542 F.3d 124 (5th Cir. 2008), 07-50785, Ramirez v. Knoulton
|Citation:||542 F.3d 124|
|Party Name:||Alfredo RAMIREZ, Jr., Plaintiff-Appellee, v. John KNOULTON, Defendant-Appellant.|
|Case Date:||August 26, 2008|
|Court:||United States Courts of Appeals, Court of Appeals for the Fifth Circuit|
[Copyrighted Material Omitted]
Richard L. Ellison (argued), Kerrville, TX, for Ramirez.
William Michael McKamie, John Frank Onion, III (argued), Law Offices of William M. McKamie, P.C., San Antonio, TX, for Knoulton.
Appeal from the United States District Court for the Western District of Texas.

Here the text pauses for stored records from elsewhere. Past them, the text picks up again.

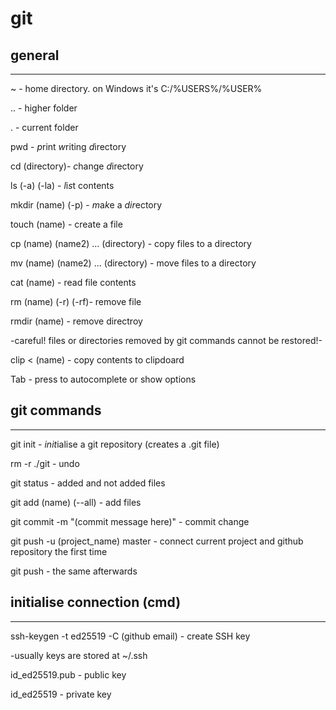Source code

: # git

## general
---
~ - home directory. on Windows it's C:/%USERS%/%USER%

.. - higher folder

. - current folder

pwd - *p*rint *w*riting *d*irectory

cd (directory)- *c*hange *d*irectory

ls (-a) (-la) - *l*i*s*t contents

mkdir (name) (-p) - *m*a*k*e a *dir*ectory

touch (name) - create a file

cp (name) (name2) ... (directory) - copy files to a directory

mv (name) (name2) ... (directory) - move files to a directory

cat (name) - read file contents

rm (name) (-r) (-rf)- remove file

rmdir (name) - remove directroy

-careful! files or directories removed by git commands cannot be restored!-

clip < (name) - copy contents to clipdoard

Tab - press to autocomplete or show options

## git commands
---
git init - *init*ialise a git repository (creates a .git file)

rm -r ./git - undo

git status - added and not added files

git add (name) (--all) - add files

git commit -m "(commit message here)" - commit change

git push -u (project_name) master - connect current project and github repository the first time

git push - the same afterwards

## initialise connection (cmd)
---
ssh-keygen -t ed25519 -C (github email) - create SSH key

-usually keys are stored at ~/.ssh

id_ed25519.pub - public key

id_ed25519 - private key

Before SMITH and PRADO, Circuit Judges, and LUDLUM[*], District Judge.
PRADO, Circuit Judge:
Defendant-Appellant Kerrville Police Officer John Knoulton (“Knoulton" ) appeals the district court's denial of summary judgment based on qualified immunity in this excessive force suit brought by Plaintiff-Appellee Alfredo Ramirez, Jr. (“Ramirez" ). Because there is no genuine issue of material fact-and because Ramirez failed to allege facts supporting a constitutional violation-we reverse the district court's denial of summary judgment and render judgment in favor of Knoulton.
I. FACTUAL AND PROCEDURAL BACKGROUND
In early 2005, Ramirez, then age twenty-one, was under investigation for indecency with a child by contact, viz., sexual contact with a thirteen-year-old girl.1 On the morning of January 18, 2005, Ramirez spoke on the phone with Kerrville Police Detective Steve Sudyka (“Sudyka" ), who was investigating the sexual contact charge. A distraught Ramirez told Sudyka that he would not go back to jail, that he had a .22 caliber handgun, and that he would “take care of the problem." Sudyka interpreted this to mean that Ramirez intended
to commit suicide, so Sudyka dispatched two patrol cars to Ramirez's home. The uniformed officers who responded were told that Ramirez was suicidal and armed.

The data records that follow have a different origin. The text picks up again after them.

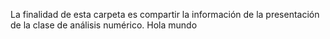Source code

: La finalidad de esta carpeta es compartir la información de la presentación de la clase de análisis numérico. Hola mundo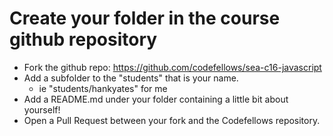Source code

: # Create your folder in the course github repository

- Fork the github repo: https://github.com/codefellows/sea-c16-javascript
- Add a subfolder to the "students" that is your name.
  - ie "students/hankyates" for me
- Add a README.md under your folder containing a little bit about yourself!
- Open a Pull Request between your fork and the Codefellows repository.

The officers, including Knoulton, arrived to find Ramirez walking from his home to his car. Ramirez drove away and the officers followed, with Knoulton driving immediately behind Ramirez. Knoulton's supervisor instructed him to pull Ramirez over. Knoulton activated his patrol car's flashing overhead lights and turned on his vehicle's video camera. Ramirez did not immediately stop. He continued driving under the speed limit, paused at two stop signs, and made two turns before finally stopping on the side of a road. The road where Ramirez stopped did not have houses immediately lining the street, nor was there much traffic; only one civilian car appeared during the incident.

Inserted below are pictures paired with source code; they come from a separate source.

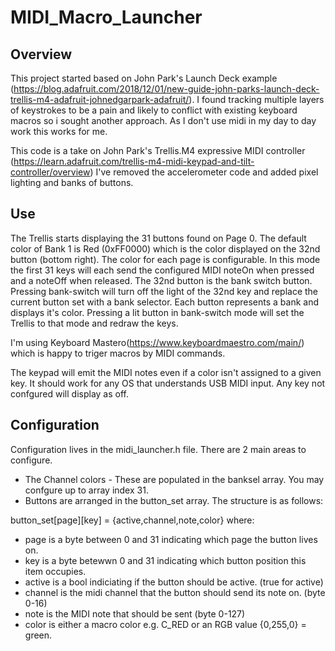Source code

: # MIDI_Macro_Launcher

## Overview

This project started based on John Park's Launch Deck example (https://blog.adafruit.com/2018/12/01/new-guide-john-parks-launch-deck-trellis-m4-adafruit-johnedgarpark-adafruit/). I found tracking multiple layers of keystrokes to be a pain and likely to conflict with existing keyboard macros so i sought another approach. As I don't use midi in my day to day work this works for me.

This code is a take on John Park's Trellis.M4 expressive MIDI controller (https://learn.adafruit.com/trellis-m4-midi-keypad-and-tilt-controller/overview) I've removed the accelerometer code and added pixel lighting and banks of buttons.

## Use

The Trellis starts displaying the 31 buttons found on Page 0. The default color of Bank 1 is Red (0xFF0000) which is the color displayed on the 32nd button (bottom right). The color for each page is configurable. In this mode the first 31 keys will each send the configured MIDI noteOn when pressed and a noteOff  when released. The 32nd button is the bank switch button. Pressing bank-switch will turn off the light of the 32nd key and replace the current button set with a bank selector. Each button represents a bank and displays it's color. Pressing a lit button in bank-switch mode will set the Trellis to that mode and redraw the keys.

I'm using Keyboard Mastero(https://www.keyboardmaestro.com/main/) which is happy to triger macros by MIDI commands.

The keypad will emit the MIDI notes even if a color isn't assigned to a given key. It should work for any OS that understands USB MIDI input. Any key not confgured will display as off.

## Configuration

Configuration lives in the midi_launcher.h file. There are 2 main areas  to configure.

 * The Channel colors - These are populated in the banksel array. You may confgure up to array index 31.
 * Buttons are arranged in the button_set array. The structure is as follows:

 button_set[page][key] = {active,channel,note,color} where:
 * page is a byte between 0 and 31 indicating which page the button lives on.
 * key is a byte betewwn 0 and 31 indicating which button position this item occupies.
 * active is a bool indiciating if the button should be active. (true for active)
 * channel is the midi channel that the button should send its note on. (byte 0-16)
 * note is the MIDI note that should be sent (byte 0-127)
 * color is either a macro color e.g. C_RED or an RGB value {0,255,0} = green.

The officers crouched behind their patrol cars with weapons drawn. Knoulton and at least one other officer called to Ramirez, telling him to keep his hands where they could be seen and to reach out through the open window and open the car door. The officers repeated these commands, but Ramirez did not comply. Instead, after sitting in the car for over a minute, Ramirez opened the door from the inside and set his feet on the ground. At this point, the officers saw that Ramirez held something in his right hand, and they yelled more urgently for Ramirez to raise his hands. They also asked what was in his hand.
Ramirez then rose from the car seat and officers ordered him to drop what was in his hand and raise his hands. Ramirez did not comply but swung the car door closed with his right hand, clearly showing that he held a handgun in that hand. Thereafter, Ramirez stood in profile to the officers, with his arms at his sides and the handgun in his right hand, the side of his body opposite from the officers. Ramirez briefly put his hands on his hips, then brought his hands together in front of his waist. As Ramirez's hands came together, Knoulton fired a single round from his AR-15 rifle, hitting Ramirez in the face. Ramirez fell to the ground, landing with his head partially under his car. The radio transmission of “shots fired, man down" went out immediately.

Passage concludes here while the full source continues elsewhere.